Gov. Tim Walz has issued a fast-tracked pardon for Jai Vang, a Minnesota man who was taken into federal custody earlier this month and was facing deportation to Laos. The clemency targets a decades-old conviction that federal authorities cited in their removal case, and state officials moved quickly after Vang was detained amid a broader wave of enforcement in the Twin Cities.
According to FOX 9 Minneapolis-St. Paul, Walz signed the pardon on Wednesday in an effort to stop what state officials described as an imminent deportation to Laos. FOX 9 reports that Vang was arrested in connection with a 1994 robbery-related conviction that federal agents relied on in immigration paperwork, a case that lingered in the background until federal officers suddenly moved in.
Clemency record and the 1994 conviction
State clemency records show that Vang applied for a pardon and that the Minnesota Clemency Review Commission listed "Jai Vang" on its March 6 pardon hearing agenda. The entry notes an aggravated-robbery conviction dated Oct. 11, 1994, in Hennepin County. That public agenda outlines the record state reviewers had in front of them as they weighed whether to scrub the conviction that later became a key piece of federal immigration paperwork.

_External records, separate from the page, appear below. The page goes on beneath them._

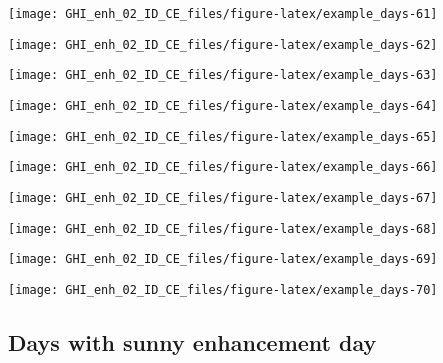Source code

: \documentclass[
  10pt,
  a4paper,oneside]{article}
\begin{document}
\begin{center}\texttt{[image: GHI\_enh\_02\_ID\_CE\_files/figure-latex/example\_days-61]} \end{center}

\begin{center}\texttt{[image: GHI\_enh\_02\_ID\_CE\_files/figure-latex/example\_days-62]} \end{center}

\begin{center}\texttt{[image: GHI\_enh\_02\_ID\_CE\_files/figure-latex/example\_days-63]} \end{center}

\begin{center}\texttt{[image: GHI\_enh\_02\_ID\_CE\_files/figure-latex/example\_days-64]} \end{center}

\begin{center}\texttt{[image: GHI\_enh\_02\_ID\_CE\_files/figure-latex/example\_days-65]} \end{center}

\begin{center}\texttt{[image: GHI\_enh\_02\_ID\_CE\_files/figure-latex/example\_days-66]} \end{center}

\begin{center}\texttt{[image: GHI\_enh\_02\_ID\_CE\_files/figure-latex/example\_days-67]} \end{center}

\begin{center}\texttt{[image: GHI\_enh\_02\_ID\_CE\_files/figure-latex/example\_days-68]} \end{center}

\begin{center}\texttt{[image: GHI\_enh\_02\_ID\_CE\_files/figure-latex/example\_days-69]} \end{center}

\begin{center}\texttt{[image: GHI\_enh\_02\_ID\_CE\_files/figure-latex/example\_days-70]} \end{center}

\FloatBarrier

\hypertarget{days-with-sunny-enhancement-day}{%
\subsection{Days with sunny enhancement day}\label{days-with-sunny-enhancement-day}}
\end{document}
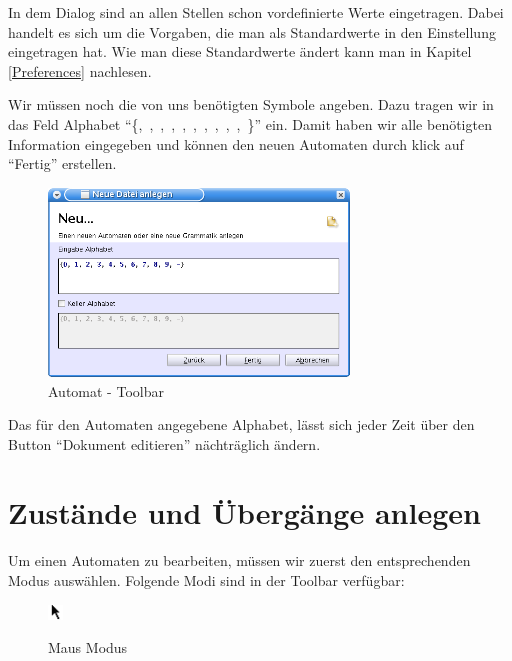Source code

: In dem Dialog sind an allen Stellen schon vordefinierte Werte eingetragen. Dabei
handelt es sich um die Vorgaben, die man als Standardwerte in den Einstellung
eingetragen hat. Wie man diese Standardwerte ändert kann man in Kapitel
\ref{Preferences} nachlesen.\vspace{10pt}

Wir müssen noch die von uns benötigten Symbole angeben. Dazu tragen wir in das
Feld Alphabet "`\{,\ ,\ ,\ ,\
,\ ,\ ,\ ,\ ,\ ,\
\Symbol{-}\}"' ein. Damit haben wir alle benötigten Information eingegeben und
können den neuen Automaten durch klick auf "`Fertig"' erstellen.\vspace{10pt}
\vspace{10pt} 

\begin{figure}[h]
\begin{center}
\includegraphics[width=8cm]{images/new_dialog_machine.png}
\caption{Automat - Toolbar}
\end{center}
\end{figure}

Das für den Automaten angegebene Alphabet, lässt sich jeder Zeit über den Button
"`Dokument editieren"' nächträglich ändern.

\section{Zustände und Übergänge anlegen}

Um einen Automaten zu bearbeiten, müssen wir zuerst den entsprechenden Modus
auswählen. Folgende Modi sind in der Toolbar verfügbar:

\begin{figure}[h!]
  \begin{center}
    \begin{minipage}[t]{1cm}
      \includegraphics[width=0.4cm]{images/machineToolbar/mouse.png}
    \end{minipage}
    \begin{minipage}[t]{5cm}
      Maus Modus
    \end{minipage}
  \end{center}
\end{figure}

Detained during Operation Metro Surge
Vang was detained during Operation Metro Surge, the federal enforcement campaign that brought a heavy deployment of ICE and DHS officers to Minnesota and has triggered lawsuits and protests, according to reporting by AP News. Local coverage has similarly reported that Vang was taken into ICE custody earlier this month as part of that wider Twin Cities sweep, turning a long-ago conviction into a very current immigration crisis.
Legal and immigration implications
Legal experts say a state pardon can wipe out the underlying conviction that federal authorities use as the basis for removal, potentially giving attorneys a path to seek rescission of a deportation order. In a similar case, a law practitioner told CBS Minnesota that a pardon "could possibly" mean a removed charge would no longer qualify as grounds for deportation. The Walz administration has used expedited clemency steps before to try to block removals that supporters view as unjust, and advocates say this latest move underscores a growing clash between state-level relief and federal immigration enforcement.
What comes next is largely in federal hands. ICE and the Department of Justice will decide whether to press ahead or pull back on removal proceedings, and it is not yet clear whether Vang’s pardon will immediately neutralize any active deportation order. Attorneys for Vang and his supporters say they plan to push for a quick federal response, as the case turns into yet another flashpoint in the running battle over who ultimately gets the last word on immigration enforcement.